*** INFORMATION GIVEN ***

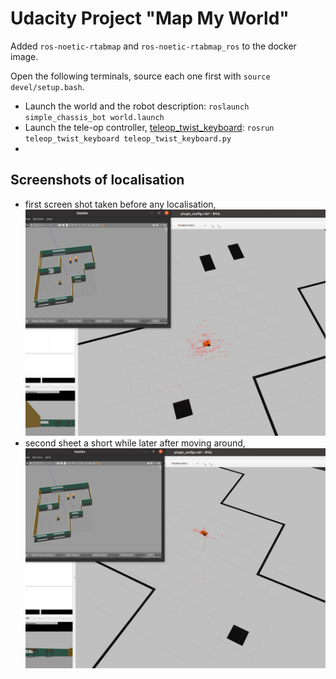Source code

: # Udacity Project "Map My World"

Added `ros-noetic-rtabmap` and `ros-noetic-rtabmap_ros` to the docker image.

Open the following terminals, source each one first with `source devel/setup.bash`.
* Launch the world and the robot description:
`roslaunch simple_chassis_bot world.launch`
* Launch the tele-op controller, [teleop_twist_keyboard](https://github.com/ros-teleop/teleop_twist_keyboard):
`rosrun teleop_twist_keyboard teleop_twist_keyboard.py`
* 



## Screenshots of localisation
* first screen shot taken before any localisation, ![screenshot before any localisation](localisation-01.png)
* second sheet a short while later after moving around, ![screenshot after moving around](localisation-02.png)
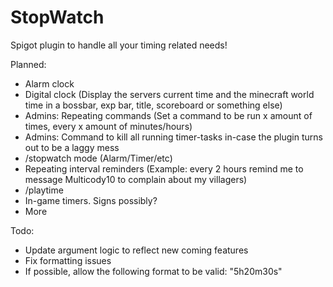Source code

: # StopWatch

Spigot plugin to handle all your timing related needs!

Planned: 
* Alarm clock
* Digital clock (Display the servers current time and the minecraft world time in a bossbar, exp bar, title, scoreboard or something else)
* Admins: Repeating commands (Set a command to be run x amount of times, every x amount of minutes/hours)
* Admins: Command to kill all running timer-tasks in-case the plugin turns out to be a laggy mess 
* /stopwatch mode (Alarm/Timer/etc)
* Repeating interval reminders (Example: every 2 hours remind me to message Multicody10 to complain about my villagers)
* /playtime
* In-game timers. Signs possibly?
* More

Todo:
* Update argument logic to reflect new coming features
* Fix formatting issues
* If possible, allow the following format to be valid: "5h20m30s"
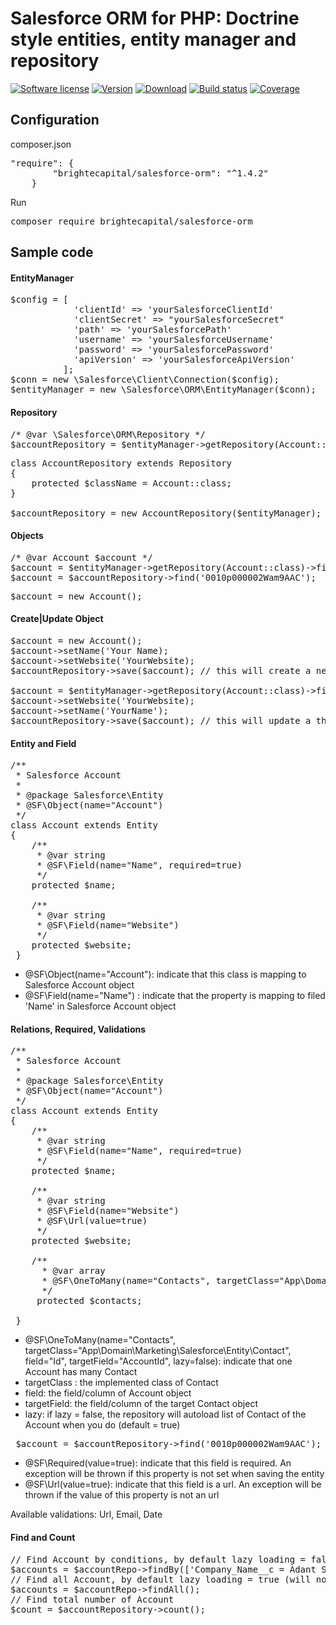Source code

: # Salesforce ORM for PHP: Doctrine style entities, entity manager and repository
[![Software license][ico-license]](LICENSE)
[![Version][ico-version-stable]][link-packagist]
[![Download][ico-downloads-monthly]][link-downloads]
[![Build status][ico-travis]][link-travis]
[![Coverage][ico-codecov]][link-codecov]


## Configuration
composer.json
<pre>
"require": {
        "brightecapital/salesforce-orm": "^1.4.2"
    }
</pre>

Run 
<pre>
composer require brightecapital/salesforce-orm
</pre>
## Sample code
#### EntityManager
<pre>
$config = [
            'clientId' => 'yourSalesforceClientId'
            'clientSecret' => "yourSalesforceSecret"
            'path' => 'yourSalesforcePath'
            'username' => 'yourSalesforceUsername'
            'password' => 'yourSalesforcePassword'
            'apiVersion' => 'yourSalesforceApiVersion'
          ];
$conn = new \Salesforce\Client\Connection($config);          
$entityManager = new \Salesforce\ORM\EntityManager($conn);
</pre>

#### Repository
<pre>
/* @var \Salesforce\ORM\Repository */
$accountRepository = $entityManager->getRepository(Account::class);
</pre>
<pre>
class AccountRepository extends Repository
{
    protected $className = Account::class;
}

$accountRepository = new AccountRepository($entityManager);
</pre>
#### Objects
<pre>
/* @var Account $account */
$account = $entityManager->getRepository(Account::class)->find('0010p000002Wam9AAC');
$account = $accountRepository->find('0010p000002Wam9AAC');
</pre>

<pre>
$account = new Account();
</pre>

#### Create|Update Object
<pre>
$account = new Account();
$account->setName('Your Name);
$account->setWebsite('YourWebsite);
$accountRepository->save($account); // this will create a new Account entity

$account = $entityManager->getRepository(Account::class)->find('0010p000002Wam9AAC');
$account->setWebsite('YourWebsite);
$account->setName('YourName');
$accountRepository->save($account); // this will update a the current Account entity
</pre>
#### Entity and Field
<pre>
/**
 * Salesforce Account
 *
 * @package Salesforce\Entity
 * @SF\Object(name="Account")
 */
class Account extends Entity
{
    /**
     * @var string
     * @SF\Field(name="Name", required=true)
     */
    protected $name;

    /**
     * @var string
     * @SF\Field(name="Website")
     */
    protected $website;
 }
</pre>
 + @SF\Object(name="Account"): indicate that this class is mapping to Salesforce Account object
 + @SF\Field(name="Name") : indicate that the property is mapping to filed 'Name' in Salesforce Account object
#### Relations, Required, Validations
<pre>
/**
 * Salesforce Account
 *
 * @package Salesforce\Entity
 * @SF\Object(name="Account")
 */
class Account extends Entity
{
    /**
     * @var string
     * @SF\Field(name="Name", required=true)
     */
    protected $name;

    /**
     * @var string
     * @SF\Field(name="Website")
     * @SF\Url(value=true)
     */
    protected $website;
    
    /**
      * @var array
      * @SF\OneToMany(name="Contacts", targetClass="App\Domain\Marketing\Salesforce\Entity\Contact", field="Id", targetField="AccountId", lazy=false)
      */
     protected $contacts;

 }
</pre>

+ @SF\OneToMany(name="Contacts", targetClass="App\Domain\Marketing\Salesforce\Entity\Contact", field="Id", targetField="AccountId", lazy=false): indicate that one Account has many Contact
+ targetClass : the implemented class of Contact
+ field: the field/column of Account object
+ targetField: the field/column of the target Contact object
+ lazy: if lazy = false, the repository will autoload list of Contact of the Account when you do (default = true)
<pre>
 $account = $accountRepository->find('0010p000002Wam9AAC');
</pre>

+ @SF\Required(value=true): indicate that this field is required. An exception will be thrown if this property is not set when saving the entity
+ @SF\Url(value=true): indicate that this field is a url. An exception will be thrown if the value of this property is not an url

Available validations: Url, Email, Date
#### Find and Count
<pre>
// Find Account by conditions, by default lazy loading = false (will load relations)
$accounts = $accountRepo->findBy(['Company_Name__c = Adant Services Group Pty Ltd']);
// Find all Account, by default lazy loading = true (will not load relations)
$accounts = $accountRepo->findAll();
// Find total number of Account
$count = $accountRepository->count();
</pre>


[ico-license]: https://img.shields.io/github/license/nrk/predis.svg?style=flat-square
[ico-version-stable]: https://img.shields.io/packagist/v/brightecapital/salesforce-orm.svg?style=flat-square
[ico-downloads-monthly]: https://img.shields.io/packagist/dm/brightecapital/salesforce-orm.svg?style=flat-square
[ico-travis]: https://travis-ci.com/brighte-capital/salesforce-orm.svg?branch=master
[ico-codecov]: https://codecov.io/gh/brighte-capital/salesforce-orm/branch/master/graph/badge.svg

[link-packagist]: https://packagist.org/packages/brightecapital/salesforce-orm
[link-codecov]: https://codecov.io/gh/brighte-capital/salesforce-orm
[link-travis]: https://travis-ci.com/brighte-capital/salesforce-orm.svg?branch=master
[link-downloads]: https://packagist.org/packages/brightecapital/salesforce-orm/stats
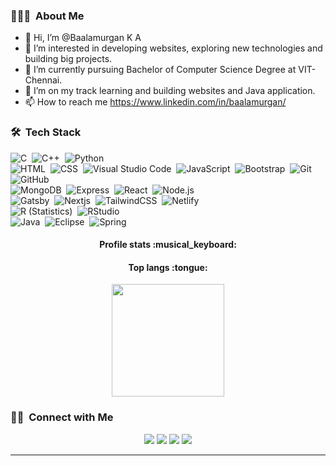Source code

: ### 👨🏻‍💻 &nbsp;About Me

- 👋 Hi, I’m @Baalamurgan K A
- 👀 I’m interested in developing websites, exploring new technologies and building big projects.
- 🌱 I’m currently pursuing Bachelor of Computer Science Degree at VIT-Chennai.
- 💞️ I’m on my track learning and building websites and Java application.
- 📫 How to reach me https://www.linkedin.com/in/baalamurgan/

### 🛠 &nbsp;Tech Stack

![C](https://img.shields.io/badge/-C-05122A?style=flat&logo=C&logoColor=A8B9CC)&nbsp;
![C++](https://img.shields.io/badge/-C++-05122A?style=flat&logo=C%2B%2B&logoColor=00599C)&nbsp;
![Python](https://img.shields.io/badge/-Python-05122A?style=flat&logo=python)\
![HTML](https://img.shields.io/badge/-HTML-05122A?style=flat&logo=HTML5)&nbsp;
![CSS](https://img.shields.io/badge/-CSS-05122A?style=flat&logo=CSS3&logoColor=1572B6)&nbsp;
![Visual Studio Code](https://img.shields.io/badge/-Visual%20Studio%20Code-05122A?style=flat&logo=visual-studio-code&logoColor=007ACC)&nbsp;
![JavaScript](https://img.shields.io/badge/-JavaScript-05122A?style=flat&logo=javascript)&nbsp;
![Bootstrap](https://img.shields.io/badge/-Bootstrap-05122A?style=flat&logo=bootstrap&logoColor=563D7C)&nbsp;
![Git](https://img.shields.io/badge/-Git-05122A?style=flat&logo=git)&nbsp;
![GitHub](https://img.shields.io/badge/-GitHub-05122A?style=flat&logo=github)\
![MongoDB](https://img.shields.io/badge/-MongoDB-05122A?style=flat&logo=mongodb)&nbsp;
![Express](https://img.shields.io/badge/-Express-05122A?style=flat&logo=express&logoColor=%2361DAFB)&nbsp;
![React](https://img.shields.io/badge/-React-05122A?style=flat&logo=react)&nbsp;
![Node.js](https://img.shields.io/badge/-Node.js-05122A?style=flat&logo=node.js)\
![Gatsby](https://img.shields.io/badge/-Gatsby-05122A?style=flat&logo=gatsby&logoColor=violet)&nbsp;
![Nextjs](https://img.shields.io/badge/-Next-05122A?style=flat&logo=next.js&logoColor=grey)&nbsp;
![TailwindCSS](https://img.shields.io/badge/-TailwindCSS-05122A?style=flat&logo=tailwind-css&logoColor=#2338B2AC)&nbsp;
![Netlify](https://img.shields.io/badge/-Netlify-05122A?style=flat&logo=netlify&logoColor=#00C7B7)\
![R (Statistics)](https://img.shields.io/badge/-R-05122A?style=flat&logo=R&logoColor=276DC3)&nbsp;
![RStudio](https://img.shields.io/badge/-RStudio-05122A?style=flat&logo=rstudio&bgCOlor=white)\
![Java](https://img.shields.io/badge/-Java-05122A?style=flat&logo=Java&logoColor=FFA518)&nbsp;
![Eclipse](https://img.shields.io/badge/-Eclipse-05122A?style=flat&logo=eclipse-ide&logoColor=2C2255)&nbsp;
![Spring](https://img.shields.io/badge/-Spring-05122A?style=flat&logo=spring&logoColor=green)

<h4 align="center">Profile stats :musical_keyboard:</h4>

<!---
<p align="center"><img src="https://github-readme-stats.vercel.app/api?username=baalamurgan&show_icons=true&theme=synthwave" alt="Baalamurgan :: Profile Stats" /></p>
--->

<h4 align="center">Top langs :tongue:</h4>

<p align="center">
<img height="180em" src="https://github-readme-stats-eight-theta.vercel.app/api/top-langs/?username=Baalamurgan&layout=compact&langs_count=8&theme=algolia"/>
</p>

### 🤝🏻 &nbsp;Connect with Me

<p align="center">
<a href="https://baalamurgan.github.io"><img src="https://img.shields.io/badge/-Baalamurgan.github.io-3423A6?style=flat&logo=Google-Chrome&logoColor=white"/></a>
<a href="https://www.linkedin.com/in/Baalamurgan"><img src="https://img.shields.io/badge/-Baalamurgan-0077B5?style=flat&logo=Linkedin&logoColor=white"/></a>
<a href="mailto:baalamurgan2307@gmail.com"><img src="https://img.shields.io/badge/-baalamurgan2307@gmail.com-D14836?style=flat&logo=Gmail&logoColor=white"/></a>
<a href="https://instagram.com/baalamurgan"><img src="https://img.shields.io/badge/-baalamurgan-E4405F?style=flat&logo=Instagram&logoColor=white"/></a>
</p>

-----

***

### WHAT THE EXERCISE ASKS
Gather all lines with the string "accounts" from the data.

### TASK ANSWER
$accounts = $accountRepo->findBy(['Company_Name__c = Adant Services Group Pty Ltd']);
$accounts = $accountRepo->findAll();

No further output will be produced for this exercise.